[Exercise prompt]: Copy, from the data below, every line that has "using" in it.
** Input data follows **
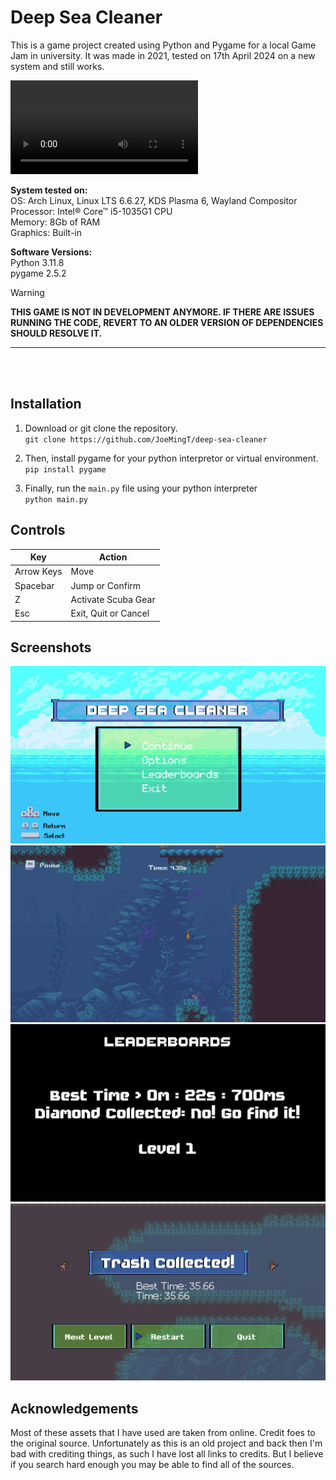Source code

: # Deep Sea Cleaner
This is a game project created using Python and Pygame for a local Game Jam in university. It was made in 2021, tested on 17th April 2024 on a new system and still works.

![Video Example](./Videos/Sample-Video-2.mp4)

**System tested on:** <br/>
OS: Arch Linux, Linux LTS 6.6.27, KDS Plasma 6, Wayland Compositor <br/>
Processor: Intel® Core™ i5-1035G1 CPU <br/>
Memory: 8Gb of RAM <br/>
Graphics: Built-in <br/>

**Software Versions:** <br/>
Python 3.11.8 <br/>
pygame 2.5.2 <br/>

> [!warning]
> <b>THIS GAME IS NOT IN DEVELOPMENT ANYMORE. IF THERE ARE ISSUES RUNNING THE CODE, REVERT TO AN OLDER VERSION OF DEPENDENCIES SHOULD RESOLVE IT.</b>

---

<br />
<br />

## Installation

1. Download or git clone the repository. <br/>
`git clone https://github.com/JoeMingT/deep-sea-cleaner`

2. Then, install pygame for your python interpretor or virtual environment. <br/>
`pip install pygame`

3. Finally, run the `main.py` file using your python interpreter <br/>
`python main.py`

## Controls

| Key           | Action               |
| ------------- | -------------------- |
| Arrow Keys    | Move                 |
| Spacebar      | Jump or Confirm      |
| Z             | Activate Scuba Gear  |
| Esc           | Exit, Quit or Cancel |


## Screenshots
![Main Menu Screenshot](./Screenshots/Screenshot-MainMenu.png)
![Gameplay Screenshot](./Screenshots/Screenshot-Gameplay.png)
![Leaderboard Screenshot](./Screenshots/Screenshot-Leaderboards.png)
![Game Over Screenshot](./Screenshots/Screenshot-GameOver.png)


## Acknowledgements
Most of these assets that I have used are taken from online. Credit foes to the original source. Unfortunately as this is an old project and back then I'm bad with crediting things, as such I have lost all links to credits. But I believe if you search hard enough you may be able to find all of the sources.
** End of Input data **
[Response to the exercise]:
This is a game project created using Python and Pygame for a local Game Jam in university. It was made in 2021, tested on 17th April 2024 on a new system and still works.
3. Finally, run the `main.py` file using your python interpreter <br/>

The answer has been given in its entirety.